Wherever "三个数求最大值" occurs in the entries, copy the line that holds it.

Data supplied.
○ ○ ○

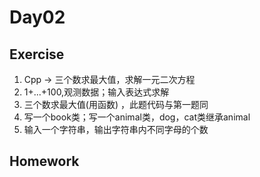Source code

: # Day02

## Exercise

1. Cpp -> 三个数求最大值，求解一元二次方程
1. 1+...+100,观测数据；输入表达式求解
1. 三个数求最大值(用函数) ，此题代码与第一题同
1. 写一个book类；写一个animal类，dog，cat类继承animal
1. 输入一个字符串，输出字符串内不同字母的个数

## Homework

○ ○ ○

Task result.
1. Cpp -> 三个数求最大值，求解一元二次方程
1. 三个数求最大值(用函数) ，此题代码与第一题同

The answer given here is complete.